Default Re: Need Your help... Vaginal Delivery Management & "NOT pushing"
Thank you so much for all your replies...hope they keep coming...Again the reason for this post is to gain knowledge and experiences and information to explore what is being done with Pregnant SM and or CM patients. It is quite difficult and almost unfair to be "all or nothing"...you know...If you have a vaginal delivery your baby will be brain damaged or if you have a c-section it's more risky to mom b/c of the spinal and or general anesthesia (ie. puncture and increased risk of intracranial pressure) because at the moment .....we really do not know....and that is what I am try to figure out. I kind of feel, that as an advocate for myself, and others with this condition and a healthcare worker....there are too many pregnant woman being told contradicting information, and I really am afraid that they are becoming human guinea pigs.

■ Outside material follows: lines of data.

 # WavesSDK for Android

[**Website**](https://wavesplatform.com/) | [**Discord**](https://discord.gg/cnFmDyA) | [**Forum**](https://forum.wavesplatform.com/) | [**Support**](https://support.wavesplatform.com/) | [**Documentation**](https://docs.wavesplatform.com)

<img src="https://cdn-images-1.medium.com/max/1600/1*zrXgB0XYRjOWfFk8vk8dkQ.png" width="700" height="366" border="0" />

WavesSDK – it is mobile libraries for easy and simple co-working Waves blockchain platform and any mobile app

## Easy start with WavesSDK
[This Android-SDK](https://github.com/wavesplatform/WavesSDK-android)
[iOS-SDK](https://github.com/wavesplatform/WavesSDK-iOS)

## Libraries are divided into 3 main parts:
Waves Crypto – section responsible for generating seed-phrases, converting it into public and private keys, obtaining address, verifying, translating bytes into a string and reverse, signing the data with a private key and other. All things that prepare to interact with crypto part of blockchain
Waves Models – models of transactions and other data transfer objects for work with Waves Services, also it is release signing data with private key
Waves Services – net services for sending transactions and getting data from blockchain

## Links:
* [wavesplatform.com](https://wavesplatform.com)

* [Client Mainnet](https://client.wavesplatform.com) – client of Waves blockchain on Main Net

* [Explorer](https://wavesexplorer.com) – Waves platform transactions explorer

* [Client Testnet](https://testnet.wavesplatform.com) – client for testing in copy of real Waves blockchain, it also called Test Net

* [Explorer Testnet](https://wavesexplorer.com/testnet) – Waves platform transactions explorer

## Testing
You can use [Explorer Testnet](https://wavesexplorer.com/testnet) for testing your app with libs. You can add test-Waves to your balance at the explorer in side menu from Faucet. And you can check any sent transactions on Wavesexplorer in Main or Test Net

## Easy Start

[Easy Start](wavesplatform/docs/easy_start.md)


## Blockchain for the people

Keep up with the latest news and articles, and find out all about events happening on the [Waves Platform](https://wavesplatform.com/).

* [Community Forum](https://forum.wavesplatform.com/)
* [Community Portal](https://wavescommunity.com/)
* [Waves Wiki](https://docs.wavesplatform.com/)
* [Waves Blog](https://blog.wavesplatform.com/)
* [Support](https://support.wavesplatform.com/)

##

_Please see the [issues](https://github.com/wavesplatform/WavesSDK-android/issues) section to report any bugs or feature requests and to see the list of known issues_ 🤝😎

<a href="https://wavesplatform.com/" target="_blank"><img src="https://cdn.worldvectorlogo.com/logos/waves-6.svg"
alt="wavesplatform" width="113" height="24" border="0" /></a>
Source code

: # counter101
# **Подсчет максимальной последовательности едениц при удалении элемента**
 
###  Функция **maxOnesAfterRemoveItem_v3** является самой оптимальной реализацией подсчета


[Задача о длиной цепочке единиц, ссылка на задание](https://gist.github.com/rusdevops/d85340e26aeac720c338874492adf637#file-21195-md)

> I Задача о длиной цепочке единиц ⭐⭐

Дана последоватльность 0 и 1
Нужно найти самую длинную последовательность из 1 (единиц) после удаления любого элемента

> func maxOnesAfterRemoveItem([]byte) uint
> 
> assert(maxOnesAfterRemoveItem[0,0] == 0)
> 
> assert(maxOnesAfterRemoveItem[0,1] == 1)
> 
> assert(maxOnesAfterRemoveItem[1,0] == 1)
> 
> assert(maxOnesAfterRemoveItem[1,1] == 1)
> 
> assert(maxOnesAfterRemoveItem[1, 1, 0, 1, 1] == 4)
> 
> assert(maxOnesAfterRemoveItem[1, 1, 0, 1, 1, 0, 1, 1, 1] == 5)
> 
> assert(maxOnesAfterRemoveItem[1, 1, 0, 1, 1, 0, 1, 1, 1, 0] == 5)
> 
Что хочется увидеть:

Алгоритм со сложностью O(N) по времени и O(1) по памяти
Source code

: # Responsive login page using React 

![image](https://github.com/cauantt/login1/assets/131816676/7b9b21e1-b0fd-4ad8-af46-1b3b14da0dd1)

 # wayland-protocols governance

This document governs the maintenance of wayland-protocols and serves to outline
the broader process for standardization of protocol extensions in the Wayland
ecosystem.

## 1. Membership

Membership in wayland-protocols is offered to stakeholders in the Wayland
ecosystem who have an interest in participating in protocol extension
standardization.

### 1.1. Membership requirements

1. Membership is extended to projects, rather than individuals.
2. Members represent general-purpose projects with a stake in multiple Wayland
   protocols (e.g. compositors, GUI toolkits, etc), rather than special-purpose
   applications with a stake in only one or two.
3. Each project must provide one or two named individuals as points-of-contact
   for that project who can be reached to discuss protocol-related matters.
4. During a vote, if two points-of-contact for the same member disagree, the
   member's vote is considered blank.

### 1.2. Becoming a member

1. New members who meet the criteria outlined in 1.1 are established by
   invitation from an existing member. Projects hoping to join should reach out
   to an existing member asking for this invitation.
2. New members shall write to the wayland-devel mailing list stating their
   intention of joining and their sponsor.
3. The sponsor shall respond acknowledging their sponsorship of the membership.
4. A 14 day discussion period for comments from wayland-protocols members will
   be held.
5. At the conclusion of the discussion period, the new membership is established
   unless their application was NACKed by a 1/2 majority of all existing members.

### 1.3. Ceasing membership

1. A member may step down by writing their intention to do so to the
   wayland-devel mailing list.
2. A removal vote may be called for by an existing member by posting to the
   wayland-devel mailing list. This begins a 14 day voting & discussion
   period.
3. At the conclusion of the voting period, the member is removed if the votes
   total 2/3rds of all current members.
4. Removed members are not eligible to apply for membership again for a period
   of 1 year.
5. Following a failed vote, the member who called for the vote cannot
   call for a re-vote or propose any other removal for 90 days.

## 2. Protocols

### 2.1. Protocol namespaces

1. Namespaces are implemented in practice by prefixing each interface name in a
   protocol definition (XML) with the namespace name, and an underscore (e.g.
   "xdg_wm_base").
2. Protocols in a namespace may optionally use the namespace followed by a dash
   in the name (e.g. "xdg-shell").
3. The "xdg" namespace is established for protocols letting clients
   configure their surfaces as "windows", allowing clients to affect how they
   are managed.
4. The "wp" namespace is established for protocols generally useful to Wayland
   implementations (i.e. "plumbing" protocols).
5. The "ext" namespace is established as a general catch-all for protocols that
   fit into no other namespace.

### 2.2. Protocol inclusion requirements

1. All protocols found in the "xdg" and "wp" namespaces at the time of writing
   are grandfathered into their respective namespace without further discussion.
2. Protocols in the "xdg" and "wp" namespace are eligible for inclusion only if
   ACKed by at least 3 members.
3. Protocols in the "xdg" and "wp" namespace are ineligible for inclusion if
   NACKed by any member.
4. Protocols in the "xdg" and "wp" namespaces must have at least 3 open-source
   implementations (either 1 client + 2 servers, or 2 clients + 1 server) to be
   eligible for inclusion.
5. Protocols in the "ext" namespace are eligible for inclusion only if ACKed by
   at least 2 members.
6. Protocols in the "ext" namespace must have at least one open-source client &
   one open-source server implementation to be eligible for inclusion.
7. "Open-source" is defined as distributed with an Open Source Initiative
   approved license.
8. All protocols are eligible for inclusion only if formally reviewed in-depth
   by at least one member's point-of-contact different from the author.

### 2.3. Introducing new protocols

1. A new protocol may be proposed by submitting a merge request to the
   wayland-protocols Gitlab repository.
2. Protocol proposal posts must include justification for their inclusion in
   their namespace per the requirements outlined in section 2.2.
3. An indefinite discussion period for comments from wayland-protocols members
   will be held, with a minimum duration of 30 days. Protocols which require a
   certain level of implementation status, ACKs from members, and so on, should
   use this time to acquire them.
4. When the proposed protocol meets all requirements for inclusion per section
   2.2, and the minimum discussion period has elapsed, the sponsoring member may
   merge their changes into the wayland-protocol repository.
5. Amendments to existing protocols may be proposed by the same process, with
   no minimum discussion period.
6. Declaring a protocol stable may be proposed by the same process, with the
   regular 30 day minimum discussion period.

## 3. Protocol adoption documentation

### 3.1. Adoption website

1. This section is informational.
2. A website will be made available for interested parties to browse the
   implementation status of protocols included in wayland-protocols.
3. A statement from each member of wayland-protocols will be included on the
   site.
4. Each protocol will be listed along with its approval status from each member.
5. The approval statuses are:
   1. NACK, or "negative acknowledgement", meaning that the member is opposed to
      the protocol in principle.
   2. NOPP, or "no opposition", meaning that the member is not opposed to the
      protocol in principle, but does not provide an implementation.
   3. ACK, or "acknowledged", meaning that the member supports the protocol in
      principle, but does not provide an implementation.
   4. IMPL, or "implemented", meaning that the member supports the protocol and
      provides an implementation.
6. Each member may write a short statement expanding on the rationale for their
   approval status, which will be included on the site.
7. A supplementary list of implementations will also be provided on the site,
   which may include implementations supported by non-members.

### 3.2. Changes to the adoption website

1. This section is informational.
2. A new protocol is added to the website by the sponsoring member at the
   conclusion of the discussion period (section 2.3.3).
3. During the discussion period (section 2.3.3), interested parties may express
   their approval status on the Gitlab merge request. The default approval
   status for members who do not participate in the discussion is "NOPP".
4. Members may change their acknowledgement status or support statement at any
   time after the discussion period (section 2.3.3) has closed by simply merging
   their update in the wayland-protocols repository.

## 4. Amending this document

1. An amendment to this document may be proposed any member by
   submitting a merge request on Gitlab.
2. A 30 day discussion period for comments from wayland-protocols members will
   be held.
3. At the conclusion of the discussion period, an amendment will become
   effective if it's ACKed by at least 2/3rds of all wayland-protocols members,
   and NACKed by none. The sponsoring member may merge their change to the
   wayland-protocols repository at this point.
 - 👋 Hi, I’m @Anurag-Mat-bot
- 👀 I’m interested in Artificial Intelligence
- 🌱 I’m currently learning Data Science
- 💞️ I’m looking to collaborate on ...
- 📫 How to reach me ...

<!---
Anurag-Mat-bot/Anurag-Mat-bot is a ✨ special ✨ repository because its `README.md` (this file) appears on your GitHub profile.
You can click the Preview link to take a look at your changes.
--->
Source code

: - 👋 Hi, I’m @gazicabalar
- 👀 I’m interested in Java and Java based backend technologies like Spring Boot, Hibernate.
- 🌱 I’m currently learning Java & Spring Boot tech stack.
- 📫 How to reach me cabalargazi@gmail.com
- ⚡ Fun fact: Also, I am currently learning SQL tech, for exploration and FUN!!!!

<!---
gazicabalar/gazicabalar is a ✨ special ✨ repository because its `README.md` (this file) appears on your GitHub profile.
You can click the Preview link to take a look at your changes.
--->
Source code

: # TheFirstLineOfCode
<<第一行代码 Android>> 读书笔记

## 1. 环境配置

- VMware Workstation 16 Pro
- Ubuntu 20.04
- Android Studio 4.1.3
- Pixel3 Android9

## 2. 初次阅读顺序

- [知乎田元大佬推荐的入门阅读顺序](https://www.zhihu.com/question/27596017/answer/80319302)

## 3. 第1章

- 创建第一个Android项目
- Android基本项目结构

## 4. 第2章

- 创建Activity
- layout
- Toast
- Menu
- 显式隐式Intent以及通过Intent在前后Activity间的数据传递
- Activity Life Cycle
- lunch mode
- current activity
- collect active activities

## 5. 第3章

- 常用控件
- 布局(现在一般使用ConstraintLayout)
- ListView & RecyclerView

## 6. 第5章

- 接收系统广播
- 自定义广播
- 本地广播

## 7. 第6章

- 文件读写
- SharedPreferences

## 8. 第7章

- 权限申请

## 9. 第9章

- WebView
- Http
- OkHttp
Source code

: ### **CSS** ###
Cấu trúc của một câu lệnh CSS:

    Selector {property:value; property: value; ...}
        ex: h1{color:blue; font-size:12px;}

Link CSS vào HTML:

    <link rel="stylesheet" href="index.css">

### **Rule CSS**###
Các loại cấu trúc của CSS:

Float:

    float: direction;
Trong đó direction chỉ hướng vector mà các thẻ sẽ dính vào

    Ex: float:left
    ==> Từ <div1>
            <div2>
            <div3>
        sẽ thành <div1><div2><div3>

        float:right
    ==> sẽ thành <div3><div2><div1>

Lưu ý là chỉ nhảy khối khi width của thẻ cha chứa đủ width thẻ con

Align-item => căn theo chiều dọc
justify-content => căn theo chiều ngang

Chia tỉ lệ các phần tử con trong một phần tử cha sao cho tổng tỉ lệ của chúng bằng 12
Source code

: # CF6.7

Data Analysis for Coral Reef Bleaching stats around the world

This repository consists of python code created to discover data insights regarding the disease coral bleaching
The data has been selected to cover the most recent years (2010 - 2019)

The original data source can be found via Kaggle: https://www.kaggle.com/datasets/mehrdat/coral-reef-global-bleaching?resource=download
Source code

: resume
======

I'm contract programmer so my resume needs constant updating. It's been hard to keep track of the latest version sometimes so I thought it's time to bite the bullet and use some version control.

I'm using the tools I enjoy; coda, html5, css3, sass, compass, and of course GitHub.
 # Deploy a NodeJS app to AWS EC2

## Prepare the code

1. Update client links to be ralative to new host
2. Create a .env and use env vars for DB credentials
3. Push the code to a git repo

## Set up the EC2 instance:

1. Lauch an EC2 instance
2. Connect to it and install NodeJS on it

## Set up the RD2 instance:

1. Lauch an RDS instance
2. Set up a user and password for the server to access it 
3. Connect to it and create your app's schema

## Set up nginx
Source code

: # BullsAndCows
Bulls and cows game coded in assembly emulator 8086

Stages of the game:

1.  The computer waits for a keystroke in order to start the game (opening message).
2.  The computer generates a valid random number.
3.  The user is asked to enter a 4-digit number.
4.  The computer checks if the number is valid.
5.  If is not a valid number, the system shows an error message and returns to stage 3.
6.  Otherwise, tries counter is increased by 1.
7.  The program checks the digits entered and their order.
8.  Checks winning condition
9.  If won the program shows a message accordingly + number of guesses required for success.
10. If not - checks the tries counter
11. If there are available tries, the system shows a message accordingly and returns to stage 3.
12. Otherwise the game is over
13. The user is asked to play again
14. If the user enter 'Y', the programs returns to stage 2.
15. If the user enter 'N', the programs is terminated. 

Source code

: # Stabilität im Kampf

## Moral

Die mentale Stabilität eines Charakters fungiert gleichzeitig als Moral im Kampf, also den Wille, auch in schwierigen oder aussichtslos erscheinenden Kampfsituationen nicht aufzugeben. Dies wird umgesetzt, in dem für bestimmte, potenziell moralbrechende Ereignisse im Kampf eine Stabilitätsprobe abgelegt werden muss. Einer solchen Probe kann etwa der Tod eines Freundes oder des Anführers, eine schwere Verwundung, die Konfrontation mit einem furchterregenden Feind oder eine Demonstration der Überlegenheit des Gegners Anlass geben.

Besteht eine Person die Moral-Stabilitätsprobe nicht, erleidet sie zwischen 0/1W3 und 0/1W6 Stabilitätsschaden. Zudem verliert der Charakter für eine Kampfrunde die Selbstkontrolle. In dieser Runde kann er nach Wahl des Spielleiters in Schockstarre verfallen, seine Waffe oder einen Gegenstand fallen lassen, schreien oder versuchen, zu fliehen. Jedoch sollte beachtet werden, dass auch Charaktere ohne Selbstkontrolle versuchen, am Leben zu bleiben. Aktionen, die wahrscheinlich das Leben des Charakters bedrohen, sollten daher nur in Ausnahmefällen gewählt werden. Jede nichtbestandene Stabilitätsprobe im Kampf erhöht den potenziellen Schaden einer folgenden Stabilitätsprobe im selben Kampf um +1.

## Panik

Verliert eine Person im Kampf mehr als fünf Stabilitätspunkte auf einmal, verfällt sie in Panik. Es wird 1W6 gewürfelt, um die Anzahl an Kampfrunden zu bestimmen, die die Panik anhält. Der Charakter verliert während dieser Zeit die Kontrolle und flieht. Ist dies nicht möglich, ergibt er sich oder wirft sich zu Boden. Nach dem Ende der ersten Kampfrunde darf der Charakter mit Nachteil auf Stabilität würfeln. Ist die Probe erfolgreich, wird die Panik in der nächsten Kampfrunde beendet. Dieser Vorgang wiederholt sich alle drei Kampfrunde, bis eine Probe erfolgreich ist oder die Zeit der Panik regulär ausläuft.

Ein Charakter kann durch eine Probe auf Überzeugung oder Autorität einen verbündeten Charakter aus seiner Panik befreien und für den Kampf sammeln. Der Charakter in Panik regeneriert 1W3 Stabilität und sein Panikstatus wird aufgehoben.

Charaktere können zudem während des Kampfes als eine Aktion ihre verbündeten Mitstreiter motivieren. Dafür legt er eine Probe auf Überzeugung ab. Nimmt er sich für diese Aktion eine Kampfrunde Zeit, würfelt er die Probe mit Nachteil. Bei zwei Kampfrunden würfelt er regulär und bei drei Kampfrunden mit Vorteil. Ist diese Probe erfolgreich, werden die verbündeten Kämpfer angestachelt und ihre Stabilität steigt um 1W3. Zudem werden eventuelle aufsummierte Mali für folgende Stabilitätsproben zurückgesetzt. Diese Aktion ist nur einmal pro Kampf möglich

I mean you have one specialist telling one girl "no probelm, epidural okay, no problem pushing, vaginal delivery is okay"......But in the other hand this is the same physician that is telling you never to strain during a bowel movement...no sit ups....you get where I am going....



Then you have another specialist telling other woman, "C-section, General Anesthesia", and about how one of his patients had SM..had her baby...had a vaginal delivery...deliverd healthy baby...but "as a result" of the vaginal delivery and her condition, she could no longer hold her baby...She lost neurological function of her arm...Scare Tactic or Fact?

I had surgeon who specializes in this condition say... "C-section....spinal is okay"...So what is the damn answer?


I do not like (anyone in general), but especially woman with precious angels in their bellies being thrown around worrying throughout their whole pregnancies with these conditions (adding to even more worry to an even anxious mommy, and this is not even considering if they have other high risk conditions), whether they are making the "correct", safest, decision for both mom and baby. I guess that is why they call it practicing medicine?

I had one physician tell a pregnant mom w/ SM and CM "Go research this condition"...Are you kidding me?

I am really passionate about Perinatal medicine, especially when it concerns these two Neuro conditions.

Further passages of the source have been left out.